CSR, says Bakan baldly, ‘is an oxymoron’. You might just as well ask a great white to be nice to fish or a fox to go vegetarian. When it comes down to it, responsibility always takes second place to shareholder interests, in the name of which corporations constantly test the edges of legality and far overstep those of morality.

This truly is a world where, as he says, legal compliance is just another cost-benefit analysis. Bakan has hair-raising and gruesomely entertaining sections on spying, cheating and amazingly unethical marketing devices. He also notes three pages of alleged legal breaches by corporate role model GE sweatshops turning out goods for Nike and Wal-Mart and American companies’ reluctance to cease their involvement in Nazi Germany because it was good business for their shareholders.

Extraordinarily, Bakan recounts a fortunately inept but serious (and authenticated) business-backed plan to depose Roosevelt and install a fascist regime in the US in the 1930s.

The corporation has been much more successful by persuasion, to the extent that swathes of what used to be the public sphere and interest have been surrendered to it. And it still wants more.

But as the dominance grows, so do the flaws. In a nightmare version of the effect of the invisible hand, everyone pursuing their own self-interest increasingly produces results no one wants or intends (in the extreme, planetary collapse), but for which no one is responsible. And the pathologically narrow and materialistic view of human nature that underpins today’s corporate form not only dominates economic activity – it is also altering humanity.

‘In a world where anything or anyone can be owned, manipulated, and exploited for profit, everything and everyone will eventually be,’ Bakan warns. The sorcerer’s apprentice is running amok the corporation is remaking us in its own stunted and undersocialised image.

This lucid and urgent book does leave a couple of stones unturned. It perhaps overestimates the global hegemony of the US model (although not its fundamentalist zeal for hegemony) shareholders certainly own rights in companies, but the assets themselves?

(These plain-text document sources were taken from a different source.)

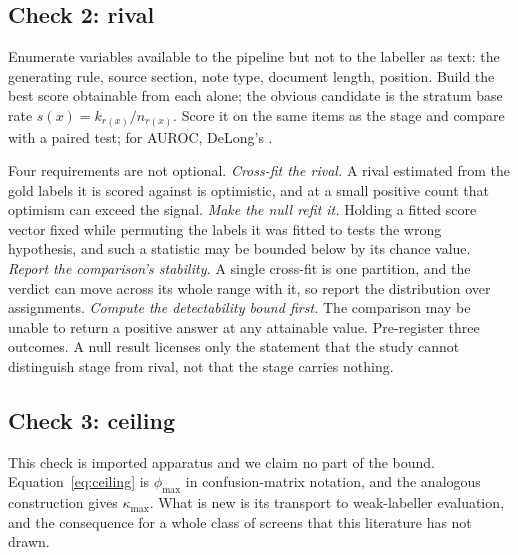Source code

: \documentclass[review]{elsarticle}
\begin{document}
\subsection{Check 2: rival}

Enumerate variables available to the pipeline but not to the labeller as text:
the generating rule, source section, note type, document length, position. Build the best score obtainable from each alone; the obvious candidate is the
stratum base rate $s(x) = k_{r(x)}/n_{r(x)}$. Score it on the same items as the
stage and compare with a paired test; for AUROC, DeLong's
\cite{delong1988comparing}.

Four requirements are not optional. \emph{Cross-fit the rival.} A rival estimated from the gold labels it is scored
against is optimistic, and at a small positive count that optimism can exceed
the signal.
\emph{Make the null refit it.} Holding a fitted score vector fixed while
permuting the labels it was fitted to tests the wrong hypothesis, and such a
statistic may be bounded below by its chance value.
\emph{Report the comparison's stability.} A single cross-fit is one partition, and
the verdict can move across its whole range with it, so report the distribution
over assignments.
\emph{Compute the detectability bound first.} The comparison may be unable to
return a positive answer at any attainable value. Pre-register three outcomes. A null result licenses only the statement that the
study cannot distinguish stage from rival, not that the stage carries nothing.

\subsection{Check 3: ceiling}

This check is imported apparatus and we claim no part of the bound.
Equation~\ref{eq:ceiling} is $\phi_{\max}$ in confusion-matrix notation, and the
analogous construction gives $\kappa_{\max}$. What is new is its transport to
weak-labeller evaluation, and the consequence for a whole class of screens that
this literature has not drawn.
\end{document}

Then again it underestimates, or rather does not address, the formidable extent to which the model is underpinned by dominant academic theory. And, perhaps not surprisingly, Bakan’s remedies are less well thought-out than his cool and authorititative analysis.

He is, though, undoubtedly right that it’s time to destroy the pernicious and self-serving idea of the corporation as a ‘natural entity’. It’s not. It has a right to exist because society gave it one.

The corporation was created as an instrument of public policy, and its licence can still, theoretically, be revoked. The presumption of freedom from regulation is otiose. The corporation needs to be re-made in our image – in law, in theory and in practice.